Sollte die Paraphrasierung immer noch steif wirken, versuchen Sie, die Idee in zwei kürzeren Sätzen auszudrücken. Komplexe Formulierungen aus der Quelle werden oft verständlicher, wenn Sie die Behauptung von der dazugehörigen Begründung oder den Belegen trennen.
Wichtige Erkenntnisse
Paraphrasieren Sie, wenn der Inhalt wichtiger ist als der exakte Wortlaut.
Verstehen Sie den Textabschnitt vollständig, bevor Sie versuchen, ihn umzuformulieren.
Variieren Sie Satzbau, Betonung und Wortwahl.
Kennzeichnen Sie paraphrasierte Inhalte ebenso wie direkte Zitate als Quellenangaben.
Erläutern Sie, wie die Paraphrase Ihre Argumentation im Absatz stützt.
FAQ
Brauche ich nach einer Paraphrasierung eine Quellenangabe?
Ja. Bei einer Paraphrasierung übernehmen Sie die Idee eines anderen Autors, auch wenn Sie diese mit eigenen Worten ausdrücken. Fügen Sie die gemäß Ihrem Zitierstil erforderliche Quellenangabe hinzu, wie etwa einen Autor-Datum-Beleg, eine Quellenangabe in Klammern oder eine Fußnote.
Wie stark sollte sich meine Paraphrasierung vom Original unterscheiden?
Sie sollte eine neue Satzstruktur und Ihre eigene Wortwahl verwenden, während die ursprüngliche Bedeutung erhalten bleibt. Wenn der Satz dem Aufbau der Quelle weiterhin zu sehr folgt, sollten Sie ihn grundlegender überarbeiten.

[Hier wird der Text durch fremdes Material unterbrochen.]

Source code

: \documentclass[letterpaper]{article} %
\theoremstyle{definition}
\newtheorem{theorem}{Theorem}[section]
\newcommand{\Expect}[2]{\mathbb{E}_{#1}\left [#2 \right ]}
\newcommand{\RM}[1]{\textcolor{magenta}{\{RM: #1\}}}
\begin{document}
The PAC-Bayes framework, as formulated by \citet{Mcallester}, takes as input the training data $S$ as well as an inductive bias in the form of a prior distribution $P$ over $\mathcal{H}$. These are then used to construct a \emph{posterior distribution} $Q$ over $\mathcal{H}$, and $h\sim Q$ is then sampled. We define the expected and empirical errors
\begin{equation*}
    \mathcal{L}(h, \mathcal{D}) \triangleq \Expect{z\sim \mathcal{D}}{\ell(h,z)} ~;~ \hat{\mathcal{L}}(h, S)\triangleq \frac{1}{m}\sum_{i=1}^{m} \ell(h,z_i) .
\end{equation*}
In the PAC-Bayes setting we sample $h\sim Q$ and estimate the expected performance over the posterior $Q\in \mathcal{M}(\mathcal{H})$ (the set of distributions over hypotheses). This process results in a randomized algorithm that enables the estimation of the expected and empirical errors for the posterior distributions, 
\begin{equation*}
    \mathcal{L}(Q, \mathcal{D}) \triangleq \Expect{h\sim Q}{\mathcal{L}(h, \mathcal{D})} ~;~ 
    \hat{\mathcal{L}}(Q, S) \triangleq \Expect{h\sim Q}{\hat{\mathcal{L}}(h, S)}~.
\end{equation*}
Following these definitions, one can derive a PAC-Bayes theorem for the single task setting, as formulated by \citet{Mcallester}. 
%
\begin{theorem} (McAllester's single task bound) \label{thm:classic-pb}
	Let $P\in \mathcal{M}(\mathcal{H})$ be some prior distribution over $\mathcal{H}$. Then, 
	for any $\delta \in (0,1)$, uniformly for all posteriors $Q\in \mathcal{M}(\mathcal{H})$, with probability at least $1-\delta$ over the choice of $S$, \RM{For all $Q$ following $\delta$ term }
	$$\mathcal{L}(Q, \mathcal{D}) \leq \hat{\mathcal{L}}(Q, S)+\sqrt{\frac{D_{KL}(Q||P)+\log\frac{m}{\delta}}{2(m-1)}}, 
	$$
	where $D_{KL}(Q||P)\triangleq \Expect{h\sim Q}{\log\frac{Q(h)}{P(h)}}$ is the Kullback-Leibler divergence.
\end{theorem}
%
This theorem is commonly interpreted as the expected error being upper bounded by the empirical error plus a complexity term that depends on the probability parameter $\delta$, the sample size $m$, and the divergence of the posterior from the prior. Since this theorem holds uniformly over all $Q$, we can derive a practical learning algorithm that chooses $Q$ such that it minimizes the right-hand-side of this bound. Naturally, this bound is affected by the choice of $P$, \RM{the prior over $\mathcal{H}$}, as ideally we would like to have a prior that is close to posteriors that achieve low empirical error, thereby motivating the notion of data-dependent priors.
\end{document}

Darf ich wichtige Fachbegriffe aus dem Original beibehalten?
Ja. Fachbegriffe, Namen von Theorien, Datenbezeichnungen und Eigennamen müssen häufig unverändert bleiben. Die erklärenden Formulierungen drumherum sollten jedoch in Ihrer eigenen Struktur verfasst sein.
Wann sollte ich stattdessen direkt zitieren?
Zitieren Sie direkt, wenn die Wortwahl des Autors markant, umstritten oder prägnant ist oder für eine eingehende Analyse eine wichtige Rolle spielt. Paraphrasieren Sie, wenn Sie den inhaltlichen Gedanken benötigen, nicht aber die exakte Formulierung.
Was ist Patchwriting?
Beim Patchwriting wird die Struktur der Quelle beibehalten, während lediglich einige Wörter ausgetauscht werden. Dies kann ein Plagiatsrisiko darstellen, da das Satzmuster übernommen bleibt. Formulieren Sie den Gedanken stattdessen auf Basis Ihres eigenen Verständnisses neu.
Fazit
Wenn Sie wissen, wie man ein Zitat umformuliert, behalten Sie die Kontrolle über das Quellenmaterial und stellen sicher, dass Ihr eigenes Argument im Vordergrund bleibt.
Erfassen Sie die Bedeutung, formulieren Sie den Text frei vom Original, geben Sie die Quelle an und erläutern Sie die Relevanz. Dieser Ansatz respektiert den Autor und sorgt gleichzeitig dafür, dass die Belege Ihre Arbeit unterstützen.